TASK GOAL >> A verbatim copy of all the data is required; the pictures should not appear in it.
'''
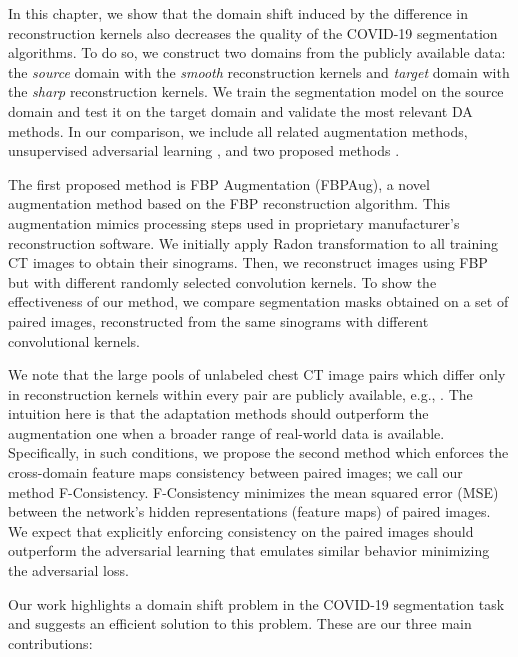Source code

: In this chapter, we show that the domain shift induced by the difference in reconstruction kernels also decreases the quality of the COVID-19 segmentation algorithms. To do so, we construct two domains from the publicly available data: the \textit{source} domain with the \textit{smooth} reconstruction kernels and \textit{target} domain with the \textit{sharp} reconstruction kernels. We train the segmentation model on the source domain and test it on the target domain and validate the most relevant DA methods. In our comparison, we include all related augmentation methods, unsupervised adversarial learning \cite{ganin2015unsupervised}, and two proposed methods \cite{saparov2021zero,shimovolos2022adaptation}.
 
The first proposed method is FBP Augmentation (FBPAug), a novel augmentation method based on the FBP reconstruction algorithm. This augmentation mimics processing steps used in proprietary manufacturer's reconstruction software. We initially apply Radon transformation to all training CT images to obtain their sinograms. Then, we reconstruct images using FBP but with different randomly selected convolution kernels. To show the effectiveness of our method, we compare segmentation masks obtained on a set of paired images, reconstructed from the same sinograms with different convolutional kernels.%

We note that the large pools of unlabeled chest CT image pairs which differ only in reconstruction kernels within every pair are publicly available, e.g., \cite{morozov2021simplified}. The intuition here is that the adaptation methods should outperform the augmentation one when a broader range of real-world data is available. Specifically, in such conditions, we propose the second method which enforces the cross-domain feature maps consistency between paired images; we call our method F-Consistency. F-Consistency minimizes the mean squared error (MSE) between the network’s hidden representations (feature maps) of paired images. We expect that explicitly enforcing consistency on the paired images should outperform the adversarial learning that emulates similar behavior minimizing the adversarial loss.

Our work highlights a domain shift problem in the COVID-19 segmentation task and suggests an efficient solution to this problem. These are our three main contributions:

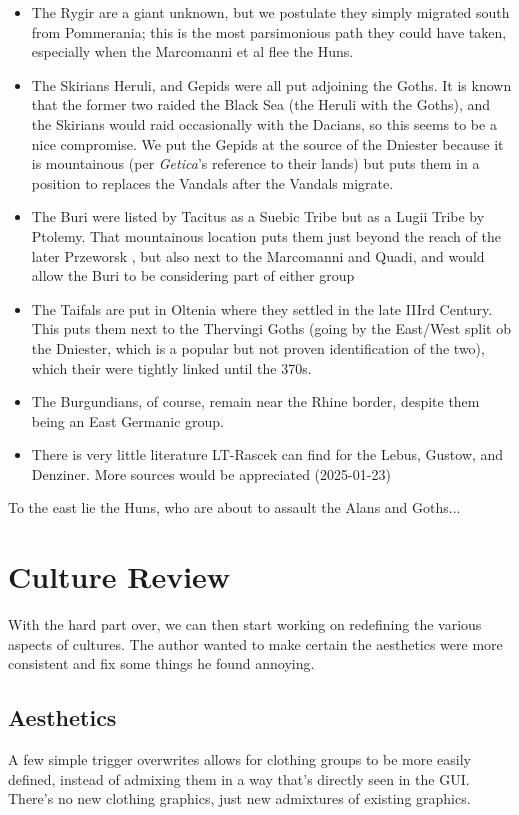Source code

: \documentclass{article}
\begin{document}
	\begin{itemize}
		\item The Rygir are a giant unknown, but we postulate they simply migrated south from Pommerania; this is the most parsimonious path they could have taken, especially when the Marcomanni et al flee the Huns.
		\item The Skirians Heruli, and Gepids were all put adjoining the Goths.
		It is known that the former two raided the Black Sea (the Heruli with the Goths), and the Skirians would raid occasionally with the Dacians, so this seems to be a nice compromise.
		We put the Gepids at the source of the Dniester because it is mountainous (per \textit{Getica}'s reference to their lands) but puts them in a position to replaces the Vandals after the Vandals migrate.
		\item The Buri were listed by Tacitus as a Suebic Tribe but as a Lugii Tribe by Ptolemy.
		That mountainous location puts them just beyond the reach of the later Przeworsk \cite{HeatherEmpiresAndBarbarians,PrzeworskHistory}, but also next to the Marcomanni and Quadi, and would allow the Buri to be considering part of either group
		\item The Taifals are put in Oltenia where they settled in the late IIIrd Century.
		This puts them next to the Thervingi Goths (going by the East/West split ob the Dniester, which is a popular but not proven identification of the two), which their were tightly linked until the 370s.
		\item The Burgundians, of course, remain near the Rhine border, despite them being an East Germanic group.
		\item There is very little literature LT-Rascek can find for the Lebus, Gustow, and Denziner.
		More sources would be appreciated (2025-01-23)
	\end{itemize}
	
	To the east lie the Huns, who are about to assault the Alans and Goths...
	
	\section{Culture Review}
	\label{sec:culture_review}
	
	With the hard part over, we can then start working on redefining the various aspects of cultures. The author wanted to make certain the aesthetics were more consistent and fix some things he found annoying.
	
	\subsection{Aesthetics}
	\label{sec:culture_review:subsec:aesthetics}
	A few simple trigger overwrites allows for clothing groups to be more easily defined, instead of admixing them in a way that’s directly seen in the GUI. There’s no new clothing graphics, just new admixtures of existing graphics.
	
\end{document}

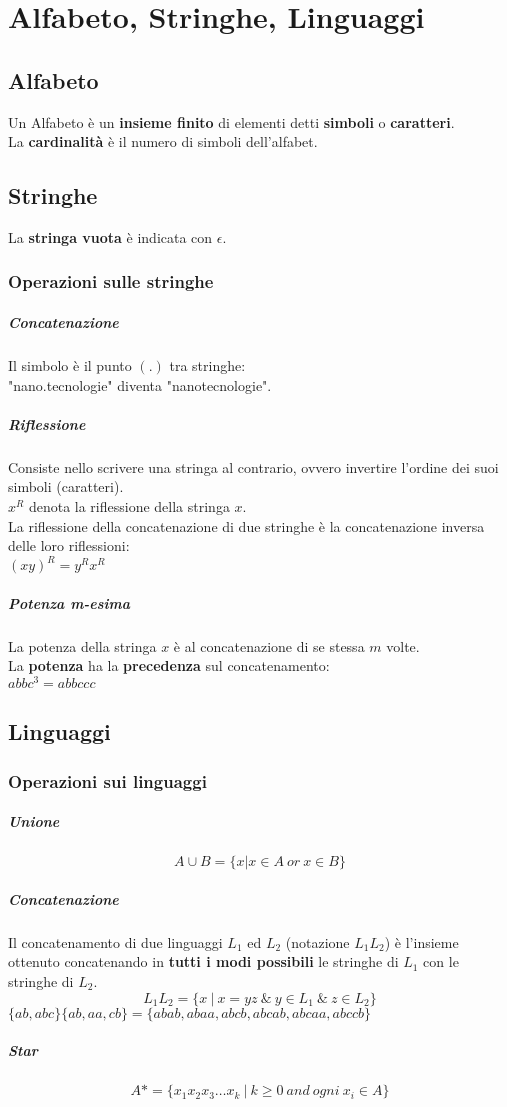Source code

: \documentclass[14pt]{extarticle}
\begin{document}
\section{Alfabeto, Stringhe, Linguaggi}
\subsection{Alfabeto}
Un Alfabeto è un \textbf{insieme finito} di elementi detti \textbf{simboli} o \textbf{caratteri}.\\
La \textbf{cardinalità} è il numero di simboli dell'alfabet.
\subsection{Stringhe}
La \textbf{stringa vuota} è indicata con $\epsilon$.
\subsubsection{Operazioni sulle stringhe}
\subparagraph{Concatenazione}
Il simbolo è il punto $(.)$ tra stringhe:\\
"nano.tecnologie" diventa "nanotecnologie".
\subparagraph{Riflessione}
Consiste nello scrivere una stringa al contrario, ovvero invertire l'ordine dei suoi simboli (caratteri).\\
$x^R$ denota la riflessione della stringa $x$.\\
La riflessione della concatenazione di due stringhe è la concatenazione inversa delle loro riflessioni:\\
$(xy)^R=y^Rx^R$
\subparagraph{Potenza m-esima}
La potenza della stringa $x$ è al concatenazione di se stessa $m$ volte.\\
La \textbf{potenza} ha la \textbf{precedenza} sul concatenamento:\\
$abbc^3 = abbccc$
\subsection{Linguaggi}
\subsubsection{Operazioni sui linguaggi}
\subparagraph{Unione}
\begin{equation*}
    A\cup B = \{x|x\in A\ or\ x\in B\}
\end{equation*}
\subparagraph{Concatenazione}
Il concatenamento di due linguaggi $L_1$ ed $L_2$ (notazione $L_1L_2$) è l'insieme ottenuto
concatenando in \textbf{tutti i modi possibili} le stringhe di $L_1$ con le stringhe di $L_2$.
\begin{equation*}
    L_1L_2=\{x\ |\ x=yz\ \&\ y \in L_1\ \&\ z \in L_2\}
\end{equation*}
$\{ab,abc\}\{ab,aa,cb\}=\{abab,abaa,abcb,abcab,abcaa,abccb\}$
\subparagraph{Star}
\begin{equation*}
    A*=\{x_1x_2x_3\dots x_k\ |\ k\geq 0\ and\ ogni\ x_i \in A\}
\end{equation*}
\newpage
\end{document}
'''
THE ANSWER >>
Source code

: In this chapter, we show that the domain shift induced by the difference in reconstruction kernels also decreases the quality of the COVID-19 segmentation algorithms. To do so, we construct two domains from the publicly available data: the \textit{source} domain with the \textit{smooth} reconstruction kernels and \textit{target} domain with the \textit{sharp} reconstruction kernels. We train the segmentation model on the source domain and test it on the target domain and validate the most relevant DA methods. In our comparison, we include all related augmentation methods, unsupervised adversarial learning \cite{ganin2015unsupervised}, and two proposed methods \cite{saparov2021zero,shimovolos2022adaptation}.
 
The first proposed method is FBP Augmentation (FBPAug), a novel augmentation method based on the FBP reconstruction algorithm. This augmentation mimics processing steps used in proprietary manufacturer's reconstruction software. We initially apply Radon transformation to all training CT images to obtain their sinograms. Then, we reconstruct images using FBP but with different randomly selected convolution kernels. To show the effectiveness of our method, we compare segmentation masks obtained on a set of paired images, reconstructed from the same sinograms with different convolutional kernels.%

We note that the large pools of unlabeled chest CT image pairs which differ only in reconstruction kernels within every pair are publicly available, e.g., \cite{morozov2021simplified}. The intuition here is that the adaptation methods should outperform the augmentation one when a broader range of real-world data is available. Specifically, in such conditions, we propose the second method which enforces the cross-domain feature maps consistency between paired images; we call our method F-Consistency. F-Consistency minimizes the mean squared error (MSE) between the network’s hidden representations (feature maps) of paired images. We expect that explicitly enforcing consistency on the paired images should outperform the adversarial learning that emulates similar behavior minimizing the adversarial loss.

Our work highlights a domain shift problem in the COVID-19 segmentation task and suggests an efficient solution to this problem. These are our three main contributions:

Source code

: \documentclass{article}
\begin{document}
	\begin{itemize}
		\item The Rygir are a giant unknown, but we postulate they simply migrated south from Pommerania; this is the most parsimonious path they could have taken, especially when the Marcomanni et al flee the Huns.
		\item The Skirians Heruli, and Gepids were all put adjoining the Goths.
		It is known that the former two raided the Black Sea (the Heruli with the Goths), and the Skirians would raid occasionally with the Dacians, so this seems to be a nice compromise.
		We put the Gepids at the source of the Dniester because it is mountainous (per \textit{Getica}'s reference to their lands) but puts them in a position to replaces the Vandals after the Vandals migrate.
		\item The Buri were listed by Tacitus as a Suebic Tribe but as a Lugii Tribe by Ptolemy.
		That mountainous location puts them just beyond the reach of the later Przeworsk \cite{HeatherEmpiresAndBarbarians,PrzeworskHistory}, but also next to the Marcomanni and Quadi, and would allow the Buri to be considering part of either group
		\item The Taifals are put in Oltenia where they settled in the late IIIrd Century.
		This puts them next to the Thervingi Goths (going by the East/West split ob the Dniester, which is a popular but not proven identification of the two), which their were tightly linked until the 370s.
		\item The Burgundians, of course, remain near the Rhine border, despite them being an East Germanic group.
		\item There is very little literature LT-Rascek can find for the Lebus, Gustow, and Denziner.
		More sources would be appreciated (2025-01-23)
	\end{itemize}
	
	To the east lie the Huns, who are about to assault the Alans and Goths...
	
	\section{Culture Review}
	\label{sec:culture_review}
	
	With the hard part over, we can then start working on redefining the various aspects of cultures. The author wanted to make certain the aesthetics were more consistent and fix some things he found annoying.
	
	\subsection{Aesthetics}
	\label{sec:culture_review:subsec:aesthetics}
	A few simple trigger overwrites allows for clothing groups to be more easily defined, instead of admixing them in a way that’s directly seen in the GUI. There’s no new clothing graphics, just new admixtures of existing graphics.
	
\end{document}

Source code

: \documentclass[14pt]{extarticle}
\begin{document}
\section{Alfabeto, Stringhe, Linguaggi}
\subsection{Alfabeto}
Un Alfabeto è un \textbf{insieme finito} di elementi detti \textbf{simboli} o \textbf{caratteri}.\\
La \textbf{cardinalità} è il numero di simboli dell'alfabet.
\subsection{Stringhe}
La \textbf{stringa vuota} è indicata con $\epsilon$.
\subsubsection{Operazioni sulle stringhe}
\subparagraph{Concatenazione}
Il simbolo è il punto $(.)$ tra stringhe:\\
"nano.tecnologie" diventa "nanotecnologie".
\subparagraph{Riflessione}
Consiste nello scrivere una stringa al contrario, ovvero invertire l'ordine dei suoi simboli (caratteri).\\
$x^R$ denota la riflessione della stringa $x$.\\
La riflessione della concatenazione di due stringhe è la concatenazione inversa delle loro riflessioni:\\
$(xy)^R=y^Rx^R$
\subparagraph{Potenza m-esima}
La potenza della stringa $x$ è al concatenazione di se stessa $m$ volte.\\
La \textbf{potenza} ha la \textbf{precedenza} sul concatenamento:\\
$abbc^3 = abbccc$
\subsection{Linguaggi}
\subsubsection{Operazioni sui linguaggi}
\subparagraph{Unione}
\begin{equation*}
    A\cup B = \{x|x\in A\ or\ x\in B\}
\end{equation*}
\subparagraph{Concatenazione}
Il concatenamento di due linguaggi $L_1$ ed $L_2$ (notazione $L_1L_2$) è l'insieme ottenuto
concatenando in \textbf{tutti i modi possibili} le stringhe di $L_1$ con le stringhe di $L_2$.
\begin{equation*}
    L_1L_2=\{x\ |\ x=yz\ \&\ y \in L_1\ \&\ z \in L_2\}
\end{equation*}
$\{ab,abc\}\{ab,aa,cb\}=\{abab,abaa,abcb,abcab,abcaa,abccb\}$
\subparagraph{Star}
\begin{equation*}
    A*=\{x_1x_2x_3\dots x_k\ |\ k\geq 0\ and\ ogni\ x_i \in A\}
\end{equation*}
\newpage
\end{document}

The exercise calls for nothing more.